--- What you have to do ---
Give the count of lines in the data that include the string "within", with no added remarks.

►

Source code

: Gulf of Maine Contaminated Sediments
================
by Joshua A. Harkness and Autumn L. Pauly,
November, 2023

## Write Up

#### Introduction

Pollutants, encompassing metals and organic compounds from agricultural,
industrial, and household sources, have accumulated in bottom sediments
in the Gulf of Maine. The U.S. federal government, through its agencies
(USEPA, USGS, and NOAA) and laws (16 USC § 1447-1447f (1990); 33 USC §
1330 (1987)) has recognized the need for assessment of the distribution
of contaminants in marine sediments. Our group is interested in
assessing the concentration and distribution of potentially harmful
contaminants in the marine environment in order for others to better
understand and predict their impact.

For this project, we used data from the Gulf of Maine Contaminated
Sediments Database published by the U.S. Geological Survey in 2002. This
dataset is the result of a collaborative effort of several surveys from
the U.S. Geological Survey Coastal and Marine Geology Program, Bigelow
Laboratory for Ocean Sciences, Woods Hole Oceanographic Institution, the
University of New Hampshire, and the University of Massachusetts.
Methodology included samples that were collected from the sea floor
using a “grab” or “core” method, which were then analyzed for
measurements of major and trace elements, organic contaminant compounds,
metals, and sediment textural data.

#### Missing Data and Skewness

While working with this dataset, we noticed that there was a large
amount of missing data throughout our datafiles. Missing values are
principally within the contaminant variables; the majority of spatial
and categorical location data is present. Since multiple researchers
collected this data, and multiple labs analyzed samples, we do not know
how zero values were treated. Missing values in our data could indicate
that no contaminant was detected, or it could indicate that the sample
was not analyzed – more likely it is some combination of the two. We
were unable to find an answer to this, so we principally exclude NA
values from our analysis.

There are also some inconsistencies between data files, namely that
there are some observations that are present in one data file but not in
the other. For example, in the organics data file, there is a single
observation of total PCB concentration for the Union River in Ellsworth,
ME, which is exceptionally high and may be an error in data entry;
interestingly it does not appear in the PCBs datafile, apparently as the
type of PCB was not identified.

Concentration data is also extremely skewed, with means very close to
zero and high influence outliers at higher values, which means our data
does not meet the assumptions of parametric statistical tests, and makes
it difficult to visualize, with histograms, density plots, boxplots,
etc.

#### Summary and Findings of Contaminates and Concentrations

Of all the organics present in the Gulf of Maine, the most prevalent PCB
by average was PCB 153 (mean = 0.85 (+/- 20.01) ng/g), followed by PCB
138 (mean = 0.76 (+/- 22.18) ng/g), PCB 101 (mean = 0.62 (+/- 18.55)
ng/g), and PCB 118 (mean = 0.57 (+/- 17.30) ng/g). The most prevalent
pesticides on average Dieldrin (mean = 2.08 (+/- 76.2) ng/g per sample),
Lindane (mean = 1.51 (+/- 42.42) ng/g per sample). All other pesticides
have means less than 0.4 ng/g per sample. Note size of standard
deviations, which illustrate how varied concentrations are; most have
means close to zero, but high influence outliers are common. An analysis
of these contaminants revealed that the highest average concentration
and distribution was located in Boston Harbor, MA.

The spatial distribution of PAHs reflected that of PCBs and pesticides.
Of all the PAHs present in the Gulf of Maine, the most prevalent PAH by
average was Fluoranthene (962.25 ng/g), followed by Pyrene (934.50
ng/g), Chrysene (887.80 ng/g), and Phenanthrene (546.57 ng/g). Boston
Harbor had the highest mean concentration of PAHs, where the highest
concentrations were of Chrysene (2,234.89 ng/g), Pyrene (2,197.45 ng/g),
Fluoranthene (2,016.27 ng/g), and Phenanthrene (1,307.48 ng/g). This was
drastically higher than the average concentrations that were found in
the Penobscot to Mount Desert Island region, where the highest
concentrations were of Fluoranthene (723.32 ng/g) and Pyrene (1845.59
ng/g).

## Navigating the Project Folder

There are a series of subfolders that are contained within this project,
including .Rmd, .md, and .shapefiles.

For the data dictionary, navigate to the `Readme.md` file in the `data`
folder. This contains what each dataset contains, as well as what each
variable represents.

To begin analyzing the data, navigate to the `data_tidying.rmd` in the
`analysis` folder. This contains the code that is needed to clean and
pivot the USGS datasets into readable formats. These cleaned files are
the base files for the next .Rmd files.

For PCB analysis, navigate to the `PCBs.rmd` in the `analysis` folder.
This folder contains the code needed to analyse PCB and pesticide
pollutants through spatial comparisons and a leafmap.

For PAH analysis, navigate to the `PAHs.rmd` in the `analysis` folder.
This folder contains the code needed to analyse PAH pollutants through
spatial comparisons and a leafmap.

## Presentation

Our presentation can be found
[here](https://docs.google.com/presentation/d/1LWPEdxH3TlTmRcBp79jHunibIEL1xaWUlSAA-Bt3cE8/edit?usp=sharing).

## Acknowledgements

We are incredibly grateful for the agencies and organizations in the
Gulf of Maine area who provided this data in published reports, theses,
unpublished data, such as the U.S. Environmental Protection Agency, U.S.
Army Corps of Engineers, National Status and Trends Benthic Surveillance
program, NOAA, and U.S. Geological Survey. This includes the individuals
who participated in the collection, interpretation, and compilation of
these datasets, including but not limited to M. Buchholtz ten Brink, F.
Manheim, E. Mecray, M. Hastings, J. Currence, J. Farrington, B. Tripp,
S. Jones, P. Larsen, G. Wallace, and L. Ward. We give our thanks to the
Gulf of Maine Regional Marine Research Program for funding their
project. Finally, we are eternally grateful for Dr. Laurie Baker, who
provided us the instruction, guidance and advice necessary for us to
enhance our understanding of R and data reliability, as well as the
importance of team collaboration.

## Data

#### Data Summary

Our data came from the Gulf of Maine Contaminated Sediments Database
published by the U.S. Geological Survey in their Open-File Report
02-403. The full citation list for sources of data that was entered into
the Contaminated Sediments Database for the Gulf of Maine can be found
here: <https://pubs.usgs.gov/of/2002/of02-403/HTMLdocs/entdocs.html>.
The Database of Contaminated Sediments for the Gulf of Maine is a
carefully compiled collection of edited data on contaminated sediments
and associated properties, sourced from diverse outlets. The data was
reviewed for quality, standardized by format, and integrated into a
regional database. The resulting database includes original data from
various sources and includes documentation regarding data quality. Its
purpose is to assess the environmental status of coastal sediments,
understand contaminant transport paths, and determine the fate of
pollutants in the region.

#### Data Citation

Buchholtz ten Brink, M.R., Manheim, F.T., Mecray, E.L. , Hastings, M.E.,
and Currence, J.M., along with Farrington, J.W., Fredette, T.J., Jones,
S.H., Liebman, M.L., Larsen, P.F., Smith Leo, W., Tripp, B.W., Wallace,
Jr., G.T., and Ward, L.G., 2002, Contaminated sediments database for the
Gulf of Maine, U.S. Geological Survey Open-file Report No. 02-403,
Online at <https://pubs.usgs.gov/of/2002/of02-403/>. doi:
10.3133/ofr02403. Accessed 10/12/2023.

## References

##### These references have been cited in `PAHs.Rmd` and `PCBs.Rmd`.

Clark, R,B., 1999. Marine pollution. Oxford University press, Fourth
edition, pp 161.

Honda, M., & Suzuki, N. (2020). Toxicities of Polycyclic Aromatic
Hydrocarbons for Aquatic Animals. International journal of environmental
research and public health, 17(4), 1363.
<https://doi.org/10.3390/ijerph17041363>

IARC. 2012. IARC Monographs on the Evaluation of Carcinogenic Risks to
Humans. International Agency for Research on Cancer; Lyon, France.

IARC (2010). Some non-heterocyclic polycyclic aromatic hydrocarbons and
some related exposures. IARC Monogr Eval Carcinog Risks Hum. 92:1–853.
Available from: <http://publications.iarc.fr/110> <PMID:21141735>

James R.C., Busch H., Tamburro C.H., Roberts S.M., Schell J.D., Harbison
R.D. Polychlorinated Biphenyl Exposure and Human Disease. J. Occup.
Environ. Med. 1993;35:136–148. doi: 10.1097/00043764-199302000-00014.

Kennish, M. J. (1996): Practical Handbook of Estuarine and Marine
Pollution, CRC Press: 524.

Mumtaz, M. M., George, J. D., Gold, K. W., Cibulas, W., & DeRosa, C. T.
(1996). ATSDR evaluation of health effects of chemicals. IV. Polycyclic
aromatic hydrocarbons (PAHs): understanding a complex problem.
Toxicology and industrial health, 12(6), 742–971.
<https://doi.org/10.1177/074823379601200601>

◄
►

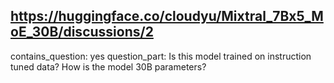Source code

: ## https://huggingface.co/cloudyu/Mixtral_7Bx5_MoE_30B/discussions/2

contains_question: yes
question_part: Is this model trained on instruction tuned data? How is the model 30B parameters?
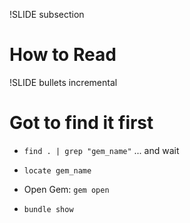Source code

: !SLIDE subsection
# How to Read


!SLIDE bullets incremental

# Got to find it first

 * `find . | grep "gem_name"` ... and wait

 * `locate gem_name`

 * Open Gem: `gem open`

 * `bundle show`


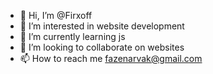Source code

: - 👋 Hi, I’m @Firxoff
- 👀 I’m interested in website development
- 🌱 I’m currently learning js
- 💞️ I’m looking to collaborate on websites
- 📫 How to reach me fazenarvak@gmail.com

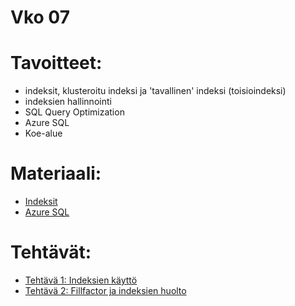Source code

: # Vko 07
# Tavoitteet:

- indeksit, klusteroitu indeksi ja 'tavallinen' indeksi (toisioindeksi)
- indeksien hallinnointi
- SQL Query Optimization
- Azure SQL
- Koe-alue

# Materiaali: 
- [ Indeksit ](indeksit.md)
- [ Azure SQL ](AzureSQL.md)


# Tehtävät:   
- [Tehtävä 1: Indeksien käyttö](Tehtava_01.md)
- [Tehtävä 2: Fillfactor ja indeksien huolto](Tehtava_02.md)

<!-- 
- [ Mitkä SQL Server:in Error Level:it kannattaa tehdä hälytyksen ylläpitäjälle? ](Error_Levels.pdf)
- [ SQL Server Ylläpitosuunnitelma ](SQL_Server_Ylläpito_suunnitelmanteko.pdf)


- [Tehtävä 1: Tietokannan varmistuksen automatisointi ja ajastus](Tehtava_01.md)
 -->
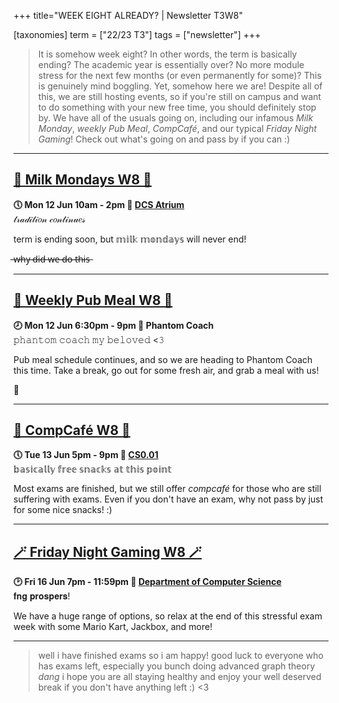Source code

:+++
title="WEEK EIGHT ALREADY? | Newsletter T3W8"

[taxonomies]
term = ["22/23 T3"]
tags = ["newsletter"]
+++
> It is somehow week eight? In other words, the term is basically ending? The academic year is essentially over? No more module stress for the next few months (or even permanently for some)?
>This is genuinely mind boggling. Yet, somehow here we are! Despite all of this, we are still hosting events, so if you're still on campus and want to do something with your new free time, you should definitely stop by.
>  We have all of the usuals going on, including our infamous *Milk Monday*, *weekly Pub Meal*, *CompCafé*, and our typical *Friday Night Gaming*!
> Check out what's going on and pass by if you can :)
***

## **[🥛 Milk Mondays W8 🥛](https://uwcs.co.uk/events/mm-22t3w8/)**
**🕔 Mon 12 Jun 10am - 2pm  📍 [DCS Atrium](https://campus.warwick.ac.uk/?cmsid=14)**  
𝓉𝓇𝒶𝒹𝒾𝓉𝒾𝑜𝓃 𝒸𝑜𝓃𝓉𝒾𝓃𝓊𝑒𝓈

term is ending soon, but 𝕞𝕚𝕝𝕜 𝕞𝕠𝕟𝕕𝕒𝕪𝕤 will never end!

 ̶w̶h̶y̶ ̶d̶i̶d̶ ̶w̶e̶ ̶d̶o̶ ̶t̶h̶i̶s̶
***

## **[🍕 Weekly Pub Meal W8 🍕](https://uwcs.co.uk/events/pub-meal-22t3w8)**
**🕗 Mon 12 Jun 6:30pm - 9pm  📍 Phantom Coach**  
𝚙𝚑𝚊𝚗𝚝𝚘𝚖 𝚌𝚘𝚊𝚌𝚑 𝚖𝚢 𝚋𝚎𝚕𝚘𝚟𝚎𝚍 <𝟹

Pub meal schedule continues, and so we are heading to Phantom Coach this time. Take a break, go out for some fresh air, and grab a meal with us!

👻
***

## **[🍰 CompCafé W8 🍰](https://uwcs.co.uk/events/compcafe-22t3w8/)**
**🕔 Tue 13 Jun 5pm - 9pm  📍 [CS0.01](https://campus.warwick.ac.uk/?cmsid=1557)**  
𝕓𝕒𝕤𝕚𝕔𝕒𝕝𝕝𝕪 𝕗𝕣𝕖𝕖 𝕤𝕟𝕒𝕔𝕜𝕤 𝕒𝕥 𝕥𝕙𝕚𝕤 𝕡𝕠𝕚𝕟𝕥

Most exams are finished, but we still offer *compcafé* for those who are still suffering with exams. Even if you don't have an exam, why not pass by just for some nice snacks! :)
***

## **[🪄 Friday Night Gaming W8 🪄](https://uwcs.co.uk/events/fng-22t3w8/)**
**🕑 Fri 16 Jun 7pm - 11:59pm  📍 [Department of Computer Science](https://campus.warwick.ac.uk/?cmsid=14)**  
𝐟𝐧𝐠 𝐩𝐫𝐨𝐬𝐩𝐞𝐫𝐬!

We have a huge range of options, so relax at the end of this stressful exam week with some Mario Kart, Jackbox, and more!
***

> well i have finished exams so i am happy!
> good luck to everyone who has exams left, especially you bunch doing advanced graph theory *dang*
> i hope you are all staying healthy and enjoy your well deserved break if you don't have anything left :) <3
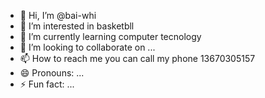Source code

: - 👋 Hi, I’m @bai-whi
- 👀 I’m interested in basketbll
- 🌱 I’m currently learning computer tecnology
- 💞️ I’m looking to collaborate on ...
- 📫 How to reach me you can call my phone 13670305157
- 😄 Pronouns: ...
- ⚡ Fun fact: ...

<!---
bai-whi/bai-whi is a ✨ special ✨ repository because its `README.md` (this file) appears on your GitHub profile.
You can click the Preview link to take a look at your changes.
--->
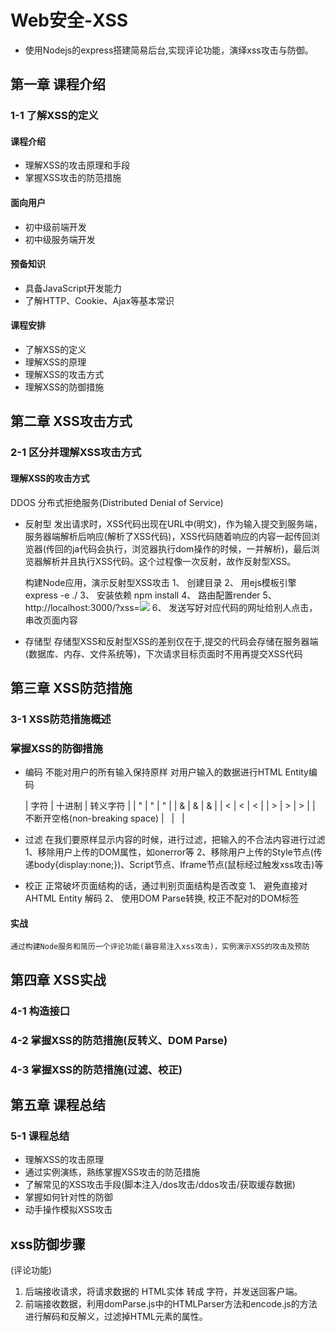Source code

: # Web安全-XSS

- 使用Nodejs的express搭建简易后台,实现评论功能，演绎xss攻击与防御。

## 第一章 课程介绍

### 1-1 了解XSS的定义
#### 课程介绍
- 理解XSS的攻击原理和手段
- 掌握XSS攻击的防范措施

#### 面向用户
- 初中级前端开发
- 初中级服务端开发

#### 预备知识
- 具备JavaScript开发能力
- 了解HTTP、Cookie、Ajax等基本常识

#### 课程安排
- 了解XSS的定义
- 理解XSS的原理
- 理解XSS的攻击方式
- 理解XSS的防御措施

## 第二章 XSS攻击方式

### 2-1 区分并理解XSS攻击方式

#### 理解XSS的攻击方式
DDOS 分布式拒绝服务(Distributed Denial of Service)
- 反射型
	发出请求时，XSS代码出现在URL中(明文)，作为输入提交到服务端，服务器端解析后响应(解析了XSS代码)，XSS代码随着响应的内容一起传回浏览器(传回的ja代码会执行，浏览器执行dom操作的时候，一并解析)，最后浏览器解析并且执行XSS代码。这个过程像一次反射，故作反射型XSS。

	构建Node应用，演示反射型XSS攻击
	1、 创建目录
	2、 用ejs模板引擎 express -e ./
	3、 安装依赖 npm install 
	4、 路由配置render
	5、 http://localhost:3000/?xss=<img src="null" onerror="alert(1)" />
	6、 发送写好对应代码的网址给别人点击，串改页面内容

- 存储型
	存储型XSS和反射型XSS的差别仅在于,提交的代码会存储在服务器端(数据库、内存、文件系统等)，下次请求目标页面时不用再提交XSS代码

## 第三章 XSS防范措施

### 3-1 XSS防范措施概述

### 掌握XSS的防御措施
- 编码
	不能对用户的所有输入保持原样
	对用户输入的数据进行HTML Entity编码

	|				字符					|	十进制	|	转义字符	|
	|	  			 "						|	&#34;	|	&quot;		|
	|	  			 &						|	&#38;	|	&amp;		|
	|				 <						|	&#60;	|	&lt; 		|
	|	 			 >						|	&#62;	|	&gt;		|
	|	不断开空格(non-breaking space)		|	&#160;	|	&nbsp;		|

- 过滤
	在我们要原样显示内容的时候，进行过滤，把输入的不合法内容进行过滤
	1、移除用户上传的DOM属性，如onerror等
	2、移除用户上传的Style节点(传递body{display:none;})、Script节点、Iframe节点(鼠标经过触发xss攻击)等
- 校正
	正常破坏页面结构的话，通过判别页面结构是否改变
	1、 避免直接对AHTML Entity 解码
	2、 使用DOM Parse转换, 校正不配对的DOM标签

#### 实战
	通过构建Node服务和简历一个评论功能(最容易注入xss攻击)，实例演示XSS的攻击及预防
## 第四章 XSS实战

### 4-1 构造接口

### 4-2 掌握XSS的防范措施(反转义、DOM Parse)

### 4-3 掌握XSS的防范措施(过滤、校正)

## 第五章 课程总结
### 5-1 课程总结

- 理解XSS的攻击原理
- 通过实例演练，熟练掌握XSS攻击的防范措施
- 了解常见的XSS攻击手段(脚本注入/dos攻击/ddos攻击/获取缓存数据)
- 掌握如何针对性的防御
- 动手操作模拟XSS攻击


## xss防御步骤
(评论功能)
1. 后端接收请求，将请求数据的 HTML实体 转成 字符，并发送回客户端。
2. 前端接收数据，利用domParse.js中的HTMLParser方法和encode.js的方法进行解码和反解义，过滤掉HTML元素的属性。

◄
►

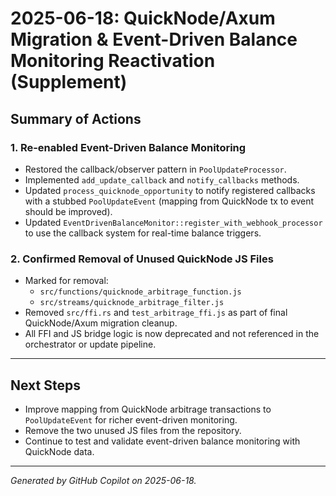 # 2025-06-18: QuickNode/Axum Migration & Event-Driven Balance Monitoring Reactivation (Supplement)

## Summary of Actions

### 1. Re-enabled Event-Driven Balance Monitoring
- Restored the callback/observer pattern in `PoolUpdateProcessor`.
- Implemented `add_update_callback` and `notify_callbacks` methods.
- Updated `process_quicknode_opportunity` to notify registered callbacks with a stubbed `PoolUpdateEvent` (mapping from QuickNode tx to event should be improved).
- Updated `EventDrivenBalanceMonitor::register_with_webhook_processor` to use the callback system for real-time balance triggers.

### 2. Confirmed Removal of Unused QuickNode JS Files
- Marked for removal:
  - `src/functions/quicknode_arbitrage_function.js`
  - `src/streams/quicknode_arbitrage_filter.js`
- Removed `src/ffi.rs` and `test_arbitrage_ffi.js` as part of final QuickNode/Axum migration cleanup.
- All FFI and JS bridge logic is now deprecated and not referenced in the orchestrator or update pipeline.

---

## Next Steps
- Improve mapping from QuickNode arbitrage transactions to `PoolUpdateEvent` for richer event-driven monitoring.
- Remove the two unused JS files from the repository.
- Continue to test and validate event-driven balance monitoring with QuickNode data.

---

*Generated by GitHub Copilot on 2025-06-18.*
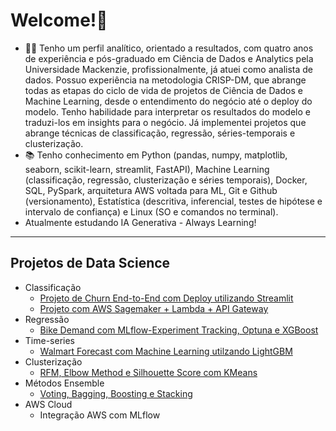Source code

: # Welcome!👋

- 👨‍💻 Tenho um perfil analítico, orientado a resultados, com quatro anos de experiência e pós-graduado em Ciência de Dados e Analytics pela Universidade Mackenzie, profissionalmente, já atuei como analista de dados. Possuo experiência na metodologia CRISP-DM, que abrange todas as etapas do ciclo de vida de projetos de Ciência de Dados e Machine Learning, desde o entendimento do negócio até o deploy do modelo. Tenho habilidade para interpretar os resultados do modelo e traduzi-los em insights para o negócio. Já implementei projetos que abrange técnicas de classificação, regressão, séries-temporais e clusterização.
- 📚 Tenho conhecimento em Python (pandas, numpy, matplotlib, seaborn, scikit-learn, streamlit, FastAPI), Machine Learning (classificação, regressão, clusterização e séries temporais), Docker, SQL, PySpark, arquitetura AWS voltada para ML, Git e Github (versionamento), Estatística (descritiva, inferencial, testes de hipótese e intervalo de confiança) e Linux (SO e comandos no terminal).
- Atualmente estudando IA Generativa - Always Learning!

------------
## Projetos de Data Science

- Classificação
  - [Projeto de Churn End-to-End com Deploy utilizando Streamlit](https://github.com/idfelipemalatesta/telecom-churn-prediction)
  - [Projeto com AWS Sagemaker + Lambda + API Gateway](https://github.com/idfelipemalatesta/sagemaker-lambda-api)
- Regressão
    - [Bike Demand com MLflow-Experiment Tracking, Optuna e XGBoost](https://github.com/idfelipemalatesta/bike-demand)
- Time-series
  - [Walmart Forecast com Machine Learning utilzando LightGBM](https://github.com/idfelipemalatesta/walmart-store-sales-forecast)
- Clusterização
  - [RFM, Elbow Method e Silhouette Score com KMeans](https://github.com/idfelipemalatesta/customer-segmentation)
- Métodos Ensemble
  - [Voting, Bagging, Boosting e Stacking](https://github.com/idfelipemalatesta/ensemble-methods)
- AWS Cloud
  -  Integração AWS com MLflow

◄

--- Answer section ---
2